In the press box that night, I found myself upset. As much as we're taught to be neutral in sports writing, you'd have to be heartless to be neutral toward his plight. If the baseball team loses every game it plays this season, it won't hurt me a bit. But if McArthur has to suffer through another season with a ruinous injury - even if he can play through it like he did last year - I might take it pretty hard.
He's taking advantage of the extra time in school, taking post-baccalaureate classes in criminology to prepare for a career in the FBI if baseball ever fails him. And he's still optimistic about his chances in the MLB Draft this summer. Despite all that's happened to him, he's not willing to give up a shot at the majors.
The team is ecstatic to have him back. McArthur represented the entire roster at the men's basketball game on Wednesday, inviting everyone in the O'Connell Center to come out and watch his team compete for an SEC Title, pouring his heart into every word.
The people in charge could have chosen anyone to do that: a veteran with better stats like Matt den Dekker or Avery Barnes, an up-and-coming youngster like Josh Adams or even coach O'Sullivan.

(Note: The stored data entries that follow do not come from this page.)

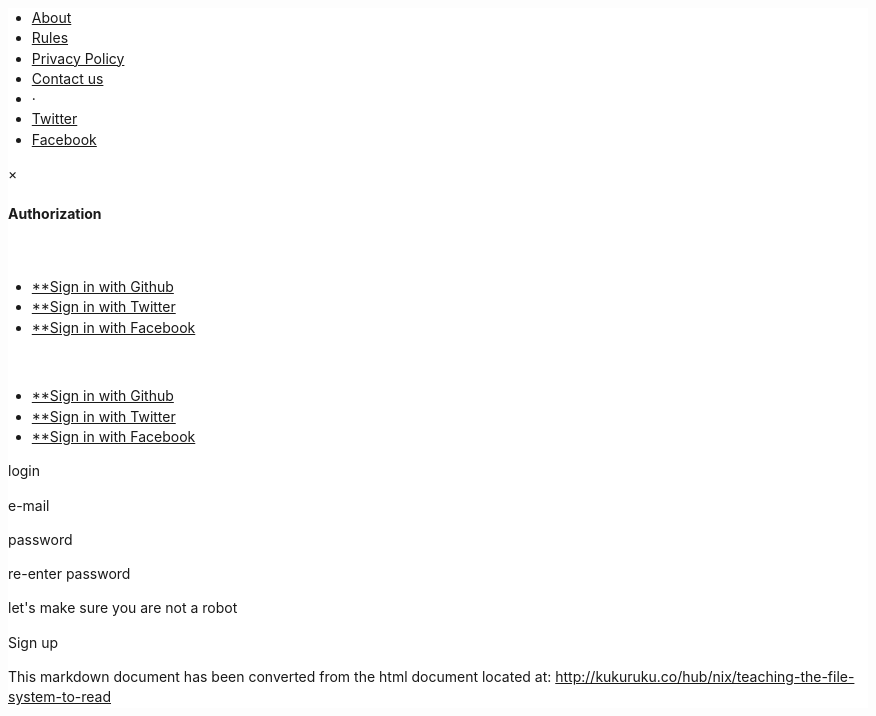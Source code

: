 -   [About](/page/about)
-   [Rules](/page/rules)
-   [Privacy Policy](/page/privacy)
-   [Contact
    us](http://www.cloudflare.com/email-protection#cfbcbabfbfa0bdbb8fa4baa4babdbaa4bae1aca0)
-   ·
-   [Twitter](https://twitter.com/kukurukuco)
-   [Facebook](https://www.facebook.com/kukurukuco)

[](# "Up")

×

#### Authorization

﻿

-   [**Sign in with
    Github](http://kukuruku.co/login/openid/github/ "Sign in with Github")
-   [**Sign in with
    Twitter](http://kukuruku.co/login/openid/twitter/?authorize=1 "Sign in with Twitter")
-   [**Sign in with Facebook](# "Sign in with Facebook")

﻿

-   [**Sign in with
    Github](http://kukuruku.co/login/openid/github/ "Sign in with Github")
-   [**Sign in with
    Twitter](http://kukuruku.co/login/openid/twitter/?authorize=1 "Sign in with Twitter")
-   [**Sign in with Facebook](# "Sign in with Facebook")

login

e-mail

password

re-enter password

let's make sure you are not a robot

Sign up

This markdown document has been converted from the html document located at:
http://kukuruku.co/hub/nix/teaching-the-file-system-to-read
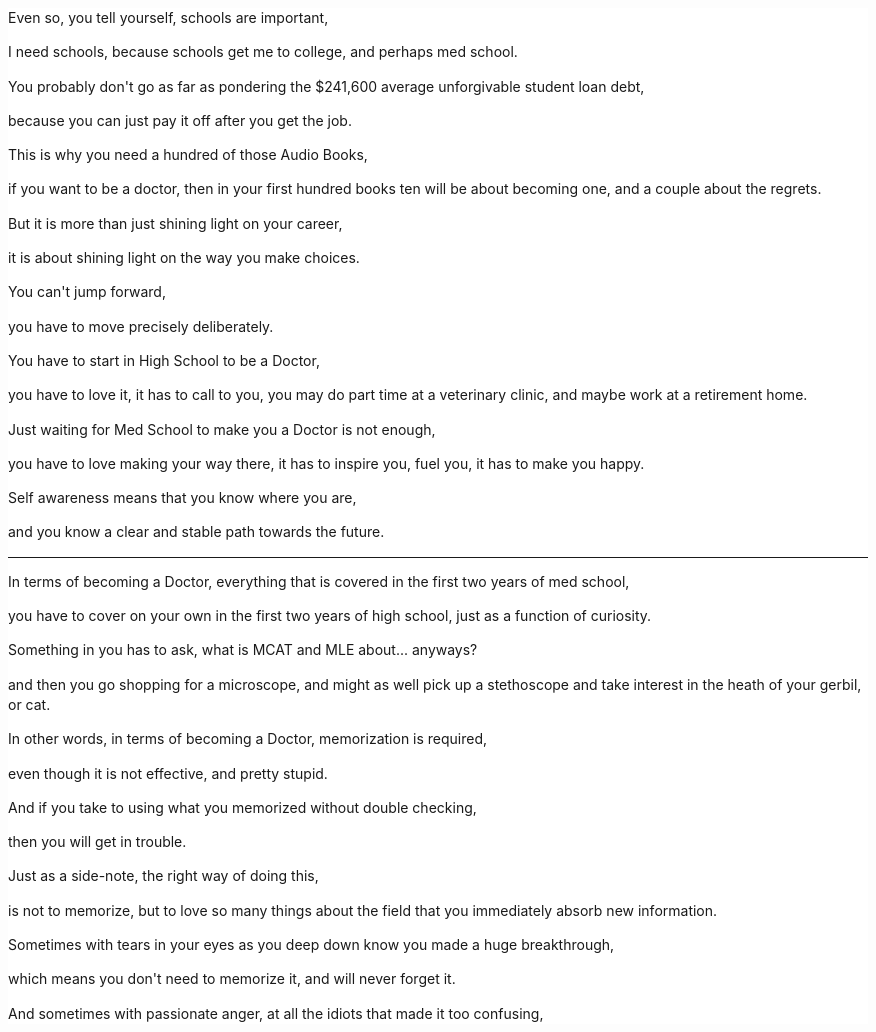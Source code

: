 Even so, you tell yourself, schools are important,

I need schools, because schools get me to college, and perhaps med school.

You probably don't go as far as pondering the $241,600 average unforgivable student loan debt,

because you can just pay it off after you get the job.

This is why you need a hundred of those Audio Books,

if you want to be a doctor, then in your first hundred books ten will be about becoming one, and a couple about the regrets.

But it is more than just shining light on your career,

it is about shining light on the way you make choices.

You can't jump forward,

you have to move precisely deliberately.

You have to start in High School to be a Doctor,

you have to love it, it has to call to you, you may do part time at a veterinary clinic, and maybe work at a retirement home.

Just waiting for Med School to make you a Doctor is not enough,

you have to love making your way there, it has to inspire you, fuel you, it has to make you happy.

Self awareness means that you know where you are,

and you know a clear and stable path towards the future.

---

In terms of becoming a Doctor, everything that is covered in the first two years of med school,

you have to cover on your own in the first two years of high school, just as a function of curiosity.

Something in you has to ask, what is MCAT and MLE about... anyways?

and then you go shopping for a microscope, and might as well pick up a stethoscope and take interest in the heath of your gerbil, or cat.

In other words, in terms of becoming a Doctor, memorization is required,

even though it is not effective, and pretty stupid.

And if you take to using what you memorized without double checking,

then you will get in trouble.

Just as a side-note, the right way of doing this,

is not to memorize, but to love so many things about the field that you immediately absorb new information.

Sometimes with tears in your eyes as you deep down know you made a huge breakthrough,

which means you don't need to memorize it, and will never forget it.

And sometimes with passionate anger, at all the idiots that made it too confusing,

Instead, McArthur got the nod.
And he's no slouch at the plate, either. McArthur had the third-best batting average on the team in 2008 and finished the year with 44 RBIs.
But his leadership role on the team cannot be underestimated, and O'Sullivan was actively telling him last season to appeal to the NCAA for the sixth year of eligibility.
"All the coaches put that bug in his ear and said, 'Hey, we'd love to have you back for one more year," O'Sullivan said. "'We know it's been tough on you, but we're trying to get this thing going in the right direction, and you can make our jobs a heck of a lot easier.'"
The coach also has McArthur tell each incoming group of freshmen his gut-wrenching tale of comeback after comeback, wanting them to learn about perseverance and keeping a positive attitude.
"Hopefully they're listening," O'Sullivan said.
They have to be listening. McArthur's story is impossible to ignore.